Recently, I was reviewing a chapter from a forthcoming university textbook about virtual machines. As I reviewed this chapter, which dealt with what the authors called co-designed virtual machines, I was struck by how long it has taken academia and the computer industry in general to recognize the value of virtual machines.
The authors of this new book point out that even though hardware and software have undergone radical changes since commercial computers first appeared in the 1950s, the interface between the hardware and software has hardly changed during that time. This hardware/software interface, which is commonly called the instruction set architecture (ISA), is decades old. At the time these ISAs were being designed, hardware was very expensive and fairly simple. It was only natural that designers of the time made the ISA to be a direct reflection of the hardware implementation.
As hardware became cheaper and more plentiful, the mismatch between the simple ISAs of the past and the capabilities of modern microprocessors with hundreds of millions of transistors on a single chip became painfully apparent. The answer for some computer designers was to create a new "virtual" ISA below the old ISA. Instructions from the old ISA would then be converted into instructions in the new ISA before being executed by the new hardware.
An excellent example of this type of design is the modern x86 implementation in most of today's PCs. The PC software still sees the old CISC ISA that was designed in the 1970s. The hardware, however, no longer executes this CISC ISA. Instead, the hardware first dynamically converts each instruction from the CISC ISA to a sequence of instructions in a more modern RISC ISA. The hardware then directly executes these RISC instructions. Since the mid-1990s, microprocessors from both Intel and Advanced Micro Devices (AMD) have used this virtual RISC design.
The disadvantage of the approach I've just described is that the hardware alone is responsible for performing the complex mapping from CISC to RISC. The software is totally oblivious to the mapping and sees only the older CISC ISA. As a result, the software can't take advantage of the more modern microprocessor architecture that the hardware implements. Operating systems and applications must live with the old CISC ISA's limitations.
Fortunately, virtual machine technologies do permit the design of a virtual ISA in which hardware and software are designed concurrently and work cooperatively to support the virtual ISA. The authors of this new book about virtual machines call this approach a co-designed virtual machine. To illustrate the concept, they selected the AS/400 as a case study.
You're probably somewhat familiar with the AS/400's high-level architecture. This architecture, which first appeared in the System/38 (S/38), was one of the first co-designed virtual machines. The goal of the S/38 design wasn't to support an existing, conventional ISA, but rather to create a new higher-level ISA designed for software simplicity and hardware independence. That new ISA was called the Technology Independent Machine Interface (TIMI or MI for short). The MI is a virtual machine (VM), although the name VM wasn't used back in the 1970s, when the MI was first named. VM at that time was the name of a mainframe operating system that could support and host other operating systems. Today, the term "virtual machine" has a much broader meaning and can correctly be used to describe the MI.

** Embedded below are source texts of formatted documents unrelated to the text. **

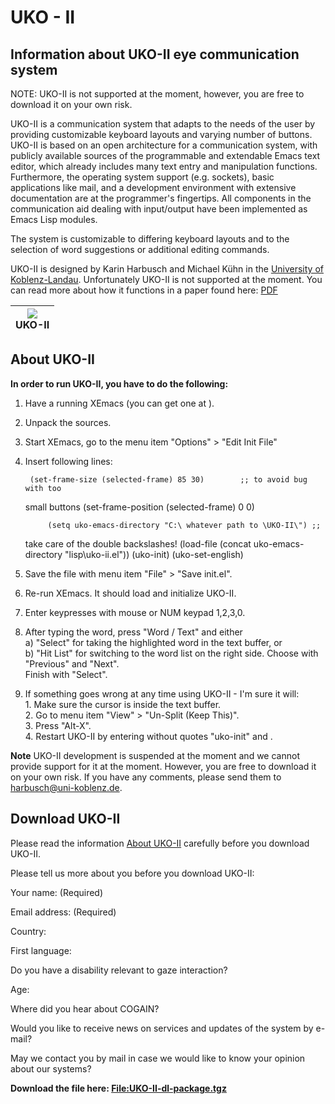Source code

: 

# UKO - II

##  Information about UKO-II eye communication system 

NOTE: UKO-II is not supported at the moment, however, you are free to download it on your own risk. 

UKO-II is a communication system that adapts to the needs of the user by providing customizable keyboard layouts and varying number of buttons. UKO-II is based on an open architecture for a communication system, with publicly available sources of the programmable and extendable Emacs text editor, which already includes many text entry and manipulation functions. Furthermore, the operating system support (e.g. sockets), basic applications like mail, and a development environment with extensive documentation are at the programmer's fingertips. All components in the communication aid dealing with input/output have been implemented as Emacs Lisp modules. 

The system is customizable to differing keyboard layouts and to the selection of word suggestions or additional editing commands. 

UKO-II is designed by Karin Harbusch and Michael Kühn in the [University of Koblenz-Landau][3]. Unfortunately UKO-II is not supported at the moment. You can read more about how it functions in a paper found here: [PDF][4]

|![][1]<br>UKO-II<br>|
|---|




##  About UKO-II  <a name="ConditionUse"></a>

**In order to run UKO-II, you have to do the following:**  

1. Have a running XEmacs (you can get one at ). 
2. Unpack the sources. 
3. Start XEmacs, go to the menu item "Options" > "Edit Init File" 
4. Insert following lines:  

    
    
        (set-frame-size (selected-frame) 85 30)        ;; to avoid bug with too
    small buttons
        (set-frame-position (selected-frame) 0 0)
    
    
            (setq uko-emacs-directory "C:\ whatever path to \UKO-II\") ;;
    take care of the double backslashes!
            (load-file (concat uko-emacs-directory "lisp\uko-ii.el"))
            (uko-init)
        (uko-set-english)
    

1. Save the file with menu item "File" > "Save init.el". 
2. Re-run XEmacs. It should load and initialize UKO-II. 
3. Enter keypresses with mouse or NUM keypad 1,2,3,0. 
4. After typing the word, press "Word / Text" and either  
a) "Select" for taking the highlighted word in the text buffer, or  
b) "Hit List" for switching to the word list on the right side. Choose with "Previous" and "Next".  
Finish with "Select". 
5. If something goes wrong at any time using UKO-II - I'm sure it will:  
1\. Make sure the cursor is inside the text buffer.  
2\. Go to menu item "View" > "Un-Split (Keep This)".  
3\. Press "Alt-X".  
4\. Restart UKO-II by entering without quotes "uko-init" and .  

**Note** UKO-II development is suspended at the moment and we cannot provide support for it at the moment. However, you are free to download it on your own risk. If you have any comments, please send them to [harbusch@uni-koblenz.de][5]. 

##  Download UKO-II 

Please read the information [About UKO-II][6] carefully before you download UKO-II. 

Please tell us more about you before you download UKO-II: 

Your name: (Required) 

Email address: (Required) 

Country: 

First language: 

Do you have a disability relevant to gaze interaction? 

Age: 

Where did you hear about COGAIN? 

Would you like to receive news on services and updates of the system by e-mail? 

May we contact you by mail in case we would like to know your opinion about our systems? 

  
**Download the file here: [File:UKO-II-dl-package.tgz][7]**

[1]: http://wiki.cogain.org/images/thumb/5/57/UKO-II.jpg/180px-UKO-II.jpg
[2]: http://wiki.cogain.org/skins/common/images/magnify-clip.png
[3]: http://www.uni-koblenz-landau.de/
[4]: http://www.uni-koblenz.de/~harbusch/harbusch-kuehn-eacl2003.pdf
[5]: mailto:harbusch%40uni-koblenz.de
[6]: http://wiki.cogain.org#About_UKO-II
[7]: http://wiki.cogain.org/index.php/File%3AUKO-II-dl-package.tgz "File:UKO-II-dl-package.tgz"

  
<!--stackedit_data:
eyJoaXN0b3J5IjpbLTIwMjExMDE2MjUsMTI0MTMzMDM0Ml19
-->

An early decision of the S/38 designers was to make the MI an object-based ISA. Architected objects and instructions specific to certain object types were built into the MI from the beginning. Objects not only provided additional hardware independence, but they helped provide a level of security and integrity for the system unmatched by most other systems to this day.
Object-based programming was new in the 1970s, when the S/38 architecture was being defined, so it made no sense to require that programs running above the MI be object-based. The MI had to be designed to support programs written in conventional languages (e.g., RPG, Cobol) and object-based languages. Because conventional languages had no way to define their own object types, it was necessary to design specific types of objects directly into the MI.
In contrast, more recent implementations of object-based virtual machines, such as Java Virtual Machines, assume programs written in object-oriented languages, which can define their own object types. Specific object types, therefore, don't have to be designed into the ISAs for these machines. Other than this difference, the object approach of the MI and of the more modern virtual machines is similar. The primary difference is that the MI predates Java and other modern virtual machine implementations by about 20 years.
Another early decision that the S/38 designers made was that the hardware wouldn't interpretively execute the MI architecture. Early studies showed that using hardware to interpret such a high-level ISA didn't provide the level of performance needed for a commercial server. Besides, most commercial applications are executed over and over again. Interpretation is most useful when a program is to be executed once or only a small number of times.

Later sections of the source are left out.